*Problem description*:
Repeat the records below exactly, leaving out every picture.
━━━━━ Supplied records ━━━━━
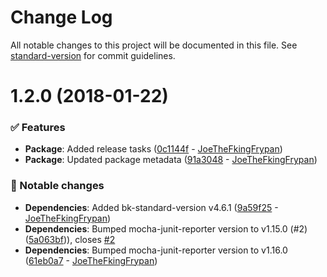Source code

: # Change Log

All notable changes to this project will be documented in this file. See [standard-version](https://github.com/conventional-changelog/standard-version) for commit guidelines.

<a name="1.2.0"></a>
# 1.2.0 (2018-01-22)


### ✅ Features

* **Package**: Added release tasks ([0c1144f](https://github.com/sportheroes/mochawesome-junit-reporter/commit/0c1144f) - [JoeTheFkingFrypan](https://github.com/JoeTheFkingFrypan))
* **Package**: Updated package metadata ([91a3048](https://github.com/sportheroes/mochawesome-junit-reporter/commit/91a3048) - [JoeTheFkingFrypan](https://github.com/JoeTheFkingFrypan))

### 🔄 Notable changes

* **Dependencies**: Added bk-standard-version v4.6.1 ([9a59f25](https://github.com/sportheroes/mochawesome-junit-reporter/commit/9a59f25) - [JoeTheFkingFrypan](https://github.com/JoeTheFkingFrypan))
* **Dependencies**: Bumped mocha-junit-reporter version to v1.15.0 (#2) ([5a063bf](https://github.com/sportheroes/mochawesome-junit-reporter/commit/5a063bf))), closes [#2](https://github.com/sportheroes/mochawesome-junit-reporter/issues/2)
* **Dependencies**: Bumped mocha-junit-reporter version to v1.16.0 ([61eb0a7](https://github.com/sportheroes/mochawesome-junit-reporter/commit/61eb0a7) - [JoeTheFkingFrypan](https://github.com/JoeTheFkingFrypan))
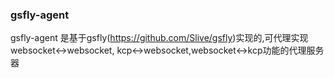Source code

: ### gsfly-agent
gsfly-agent 是基于gsfly(https://github.com/Slive/gsfly)实现的,可代理实现websocket<->websocket, kcp<->websocket,websocket<->kcp功能的代理服务器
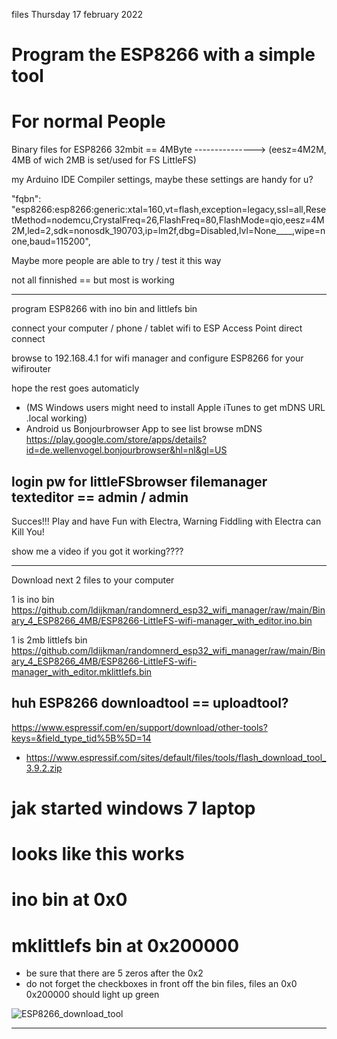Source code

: files Thursday 17 february 2022 
# Program the ESP8266 with a simple tool
# For normal People

Binary files for ESP8266 32mbit == 4MByte ---------------> (eesz=4M2M, 4MB of wich 2MB is set/used for FS LittleFS)

my Arduino IDE Compiler settings, maybe these settings are handy for u?

"fqbn": "esp8266:esp8266:generic:xtal=160,vt=flash,exception=legacy,ssl=all,ResetMethod=nodemcu,CrystalFreq=26,FlashFreq=80,FlashMode=qio,eesz=4M2M,led=2,sdk=nonosdk_190703,ip=lm2f,dbg=Disabled,lvl=None____,wipe=none,baud=115200",

Maybe more people are able to try / test it this way

not all finnished == but most is working

---

program ESP8266 with ino bin and littlefs bin 

connect your computer / phone / tablet wifi to ESP Access Point direct connect

browse to 192.168.4.1 for wifi manager and configure ESP8266 for your wifirouter

hope the rest goes automaticly
- (MS Windows users might need to install Apple iTunes to get mDNS URL .local working)
- Android us Bonjourbrowser App to see list browse mDNS https://play.google.com/store/apps/details?id=de.wellenvogel.bonjourbrowser&hl=nl&gl=US

## login pw for littleFSbrowser filemanager texteditor == admin / admin

Succes!!! Play and have Fun with Electra, Warning Fiddling with Electra can Kill You!

show me a video if you got it working????

---

Download next 2 files to your computer

1 is ino bin https://github.com/ldijkman/randomnerd_esp32_wifi_manager/raw/main/Binary_4_ESP8266_4MB/ESP8266-LittleFS-wifi-manager_with_editor.ino.bin

1 is 2mb littlefs bin https://github.com/ldijkman/randomnerd_esp32_wifi_manager/raw/main/Binary_4_ESP8266_4MB/ESP8266-LittleFS-wifi-manager_with_editor.mklittlefs.bin


## huh ESP8266 downloadtool == uploadtool?

https://www.espressif.com/en/support/download/other-tools?keys=&field_type_tid%5B%5D=14
- https://www.espressif.com/sites/default/files/tools/flash_download_tool_3.9.2.zip

# jak started windows 7 laptop
# looks like this works 
# ino bin at 0x0
# mklittlefs bin at 0x200000
- be sure that there are 5 zeros after the 0x2
- do not forget the checkboxes in front off the bin files, files an 0x0 0x200000 should light up green

![ESP8266_download_tool](https://user-images.githubusercontent.com/45427770/154829873-ca5841cd-37e6-44ee-b582-d828457fe07a.png)


---






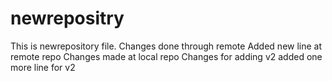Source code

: # newrepositry
This is newrepository file.
Changes done through remote
Added new line at remote repo
Changes made at local repo
Changes for adding v2
added one more line for v2

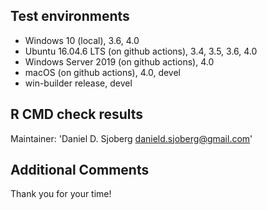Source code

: ## Test environments
* Windows 10 (local), 3.6, 4.0
* Ubuntu 16.04.6 LTS (on github actions), 3.4, 3.5, 3.6, 4.0
* Windows Server 2019 (on github actions), 4.0
* macOS (on github actions), 4.0, devel
* win-builder release, devel

## R CMD check results
Maintainer: 'Daniel D. Sjoberg <danield.sjoberg@gmail.com>'

## Additional Comments

Thank you for your time! 

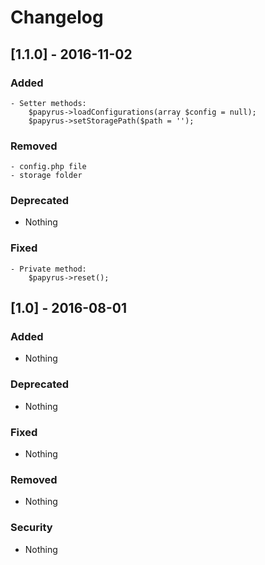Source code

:# Changelog

## [1.1.0] - 2016-11-02
### Added
	- Setter methods:
		$papyrus->loadConfigurations(array $config = null);
    	$papyrus->setStoragePath($path = '');
### Removed
	- config.php file
	- storage folder

### Deprecated
- Nothing

### Fixed
	- Private method: 
		$papyrus->reset();

## [1.0] - 2016-08-01

### Added
- Nothing

### Deprecated
- Nothing

### Fixed
- Nothing

### Removed
- Nothing

### Security
- Nothing
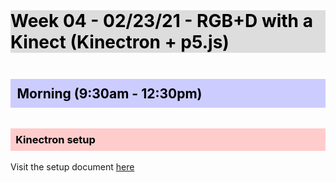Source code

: <style>
  img {
    margin-top: 1em;
    max-width: 700px;
  }

  img + em {
    display: inline-block;
    font-size: .9rem;
    font-weight: 600;
    margin-bottom: 2em;
  }

  h1, h2, h3, h4, h5, h6 {
    color: black;
    margin-top: 2em;
    margin-bottom: 1em;
  }

  h1 {
    background: #ddd;
  }

  h2 {
    background: #ccf;
    padding: .5em;
  }

  h3 {
    background: #fcc;
    padding: .5em;
  }

  h4 {
    background: #cfc;
    padding: .25em;
  }

  h5 {
    background: #ffc;
    padding: .25em;
  }
</style>

# Week 04 - 02/23/21 - RGB+D with a Kinect (Kinectron + p5.js)

## Morning (9:30am - 12:30pm)

### Kinectron setup
Visit the setup document [here](../sketches/kinectron/README.md)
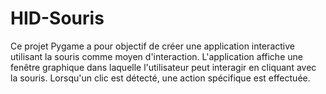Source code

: # HID-Souris
Ce projet Pygame a pour objectif de créer une application interactive utilisant la souris comme moyen d'interaction. L'application affiche une fenêtre graphique dans laquelle l'utilisateur peut interagir en cliquant avec la souris. Lorsqu'un clic est détecté, une action spécifique est effectuée.
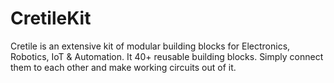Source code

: # CretileKit
Cretile is an extensive kit of modular building blocks for Electronics, Robotics, IoT &amp; Automation. It 40+ reusable building blocks. Simply connect them to each other and make working circuits out of it.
━━━━━
*Response area*:
Source code

: # Change Log

All notable changes to this project will be documented in this file. See [standard-version](https://github.com/conventional-changelog/standard-version) for commit guidelines.

<a name="1.2.0"></a>
# 1.2.0 (2018-01-22)


### ✅ Features

* **Package**: Added release tasks ([0c1144f](https://github.com/sportheroes/mochawesome-junit-reporter/commit/0c1144f) - [JoeTheFkingFrypan](https://github.com/JoeTheFkingFrypan))
* **Package**: Updated package metadata ([91a3048](https://github.com/sportheroes/mochawesome-junit-reporter/commit/91a3048) - [JoeTheFkingFrypan](https://github.com/JoeTheFkingFrypan))

### 🔄 Notable changes

* **Dependencies**: Added bk-standard-version v4.6.1 ([9a59f25](https://github.com/sportheroes/mochawesome-junit-reporter/commit/9a59f25) - [JoeTheFkingFrypan](https://github.com/JoeTheFkingFrypan))
* **Dependencies**: Bumped mocha-junit-reporter version to v1.15.0 (#2) ([5a063bf](https://github.com/sportheroes/mochawesome-junit-reporter/commit/5a063bf))), closes [#2](https://github.com/sportheroes/mochawesome-junit-reporter/issues/2)
* **Dependencies**: Bumped mocha-junit-reporter version to v1.16.0 ([61eb0a7](https://github.com/sportheroes/mochawesome-junit-reporter/commit/61eb0a7) - [JoeTheFkingFrypan](https://github.com/JoeTheFkingFrypan))
Source code

: ### gsfly-agent
gsfly-agent 是基于gsfly(https://github.com/Slive/gsfly)实现的,可代理实现websocket<->websocket, kcp<->websocket,websocket<->kcp功能的代理服务器
Source code

: files Thursday 17 february 2022 
# Program the ESP8266 with a simple tool
# For normal People

Binary files for ESP8266 32mbit == 4MByte ---------------> (eesz=4M2M, 4MB of wich 2MB is set/used for FS LittleFS)

my Arduino IDE Compiler settings, maybe these settings are handy for u?

"fqbn": "esp8266:esp8266:generic:xtal=160,vt=flash,exception=legacy,ssl=all,ResetMethod=nodemcu,CrystalFreq=26,FlashFreq=80,FlashMode=qio,eesz=4M2M,led=2,sdk=nonosdk_190703,ip=lm2f,dbg=Disabled,lvl=None____,wipe=none,baud=115200",

Maybe more people are able to try / test it this way

not all finnished == but most is working

---

program ESP8266 with ino bin and littlefs bin 

connect your computer / phone / tablet wifi to ESP Access Point direct connect

browse to 192.168.4.1 for wifi manager and configure ESP8266 for your wifirouter

hope the rest goes automaticly
- (MS Windows users might need to install Apple iTunes to get mDNS URL .local working)
- Android us Bonjourbrowser App to see list browse mDNS https://play.google.com/store/apps/details?id=de.wellenvogel.bonjourbrowser&hl=nl&gl=US

## login pw for littleFSbrowser filemanager texteditor == admin / admin

Succes!!! Play and have Fun with Electra, Warning Fiddling with Electra can Kill You!

show me a video if you got it working????

---

Download next 2 files to your computer

1 is ino bin https://github.com/ldijkman/randomnerd_esp32_wifi_manager/raw/main/Binary_4_ESP8266_4MB/ESP8266-LittleFS-wifi-manager_with_editor.ino.bin

1 is 2mb littlefs bin https://github.com/ldijkman/randomnerd_esp32_wifi_manager/raw/main/Binary_4_ESP8266_4MB/ESP8266-LittleFS-wifi-manager_with_editor.mklittlefs.bin


## huh ESP8266 downloadtool == uploadtool?

https://www.espressif.com/en/support/download/other-tools?keys=&field_type_tid%5B%5D=14
- https://www.espressif.com/sites/default/files/tools/flash_download_tool_3.9.2.zip

# jak started windows 7 laptop
# looks like this works 
# ino bin at 0x0
# mklittlefs bin at 0x200000
- be sure that there are 5 zeros after the 0x2
- do not forget the checkboxes in front off the bin files, files an 0x0 0x200000 should light up green

![ESP8266_download_tool](https://user-images.githubusercontent.com/45427770/154829873-ca5841cd-37e6-44ee-b582-d828457fe07a.png)


---






Source code

: # newrepositry
This is newrepository file.
Changes done through remote
Added new line at remote repo
Changes made at local repo
Changes for adding v2
added one more line for v2

Source code

: ## Test environments
* Windows 10 (local), 3.6, 4.0
* Ubuntu 16.04.6 LTS (on github actions), 3.4, 3.5, 3.6, 4.0
* Windows Server 2019 (on github actions), 4.0
* macOS (on github actions), 4.0, devel
* win-builder release, devel

## R CMD check results
Maintainer: 'Daniel D. Sjoberg <danield.sjoberg@gmail.com>'

## Additional Comments

Thank you for your time! 

Source code

:# Changelog

## [1.1.0] - 2016-11-02
### Added
	- Setter methods:
		$papyrus->loadConfigurations(array $config = null);
    	$papyrus->setStoragePath($path = '');
### Removed
	- config.php file
	- storage folder

### Deprecated
- Nothing

### Fixed
	- Private method: 
		$papyrus->reset();

## [1.0] - 2016-08-01

### Added
- Nothing

### Deprecated
- Nothing

### Fixed
- Nothing

### Removed
- Nothing

### Security
- Nothing
Source code

: <style>
  img {
    margin-top: 1em;
    max-width: 700px;
  }

  img + em {
    display: inline-block;
    font-size: .9rem;
    font-weight: 600;
    margin-bottom: 2em;
  }

  h1, h2, h3, h4, h5, h6 {
    color: black;
    margin-top: 2em;
    margin-bottom: 1em;
  }

  h1 {
    background: #ddd;
  }

  h2 {
    background: #ccf;
    padding: .5em;
  }

  h3 {
    background: #fcc;
    padding: .5em;
  }

  h4 {
    background: #cfc;
    padding: .25em;
  }

  h5 {
    background: #ffc;
    padding: .25em;
  }
</style>

# Week 04 - 02/23/21 - RGB+D with a Kinect (Kinectron + p5.js)

## Morning (9:30am - 12:30pm)

### Kinectron setup
Visit the setup document [here](../sketches/kinectron/README.md)
Source code

: # HID-Souris
Ce projet Pygame a pour objectif de créer une application interactive utilisant la souris comme moyen d'interaction. L'application affiche une fenêtre graphique dans laquelle l'utilisateur peut interagir en cliquant avec la souris. Lorsqu'un clic est détecté, une action spécifique est effectuée.
Source code

: # CretileKit
Cretile is an extensive kit of modular building blocks for Electronics, Robotics, IoT &amp; Automation. It 40+ reusable building blocks. Simply connect them to each other and make working circuits out of it.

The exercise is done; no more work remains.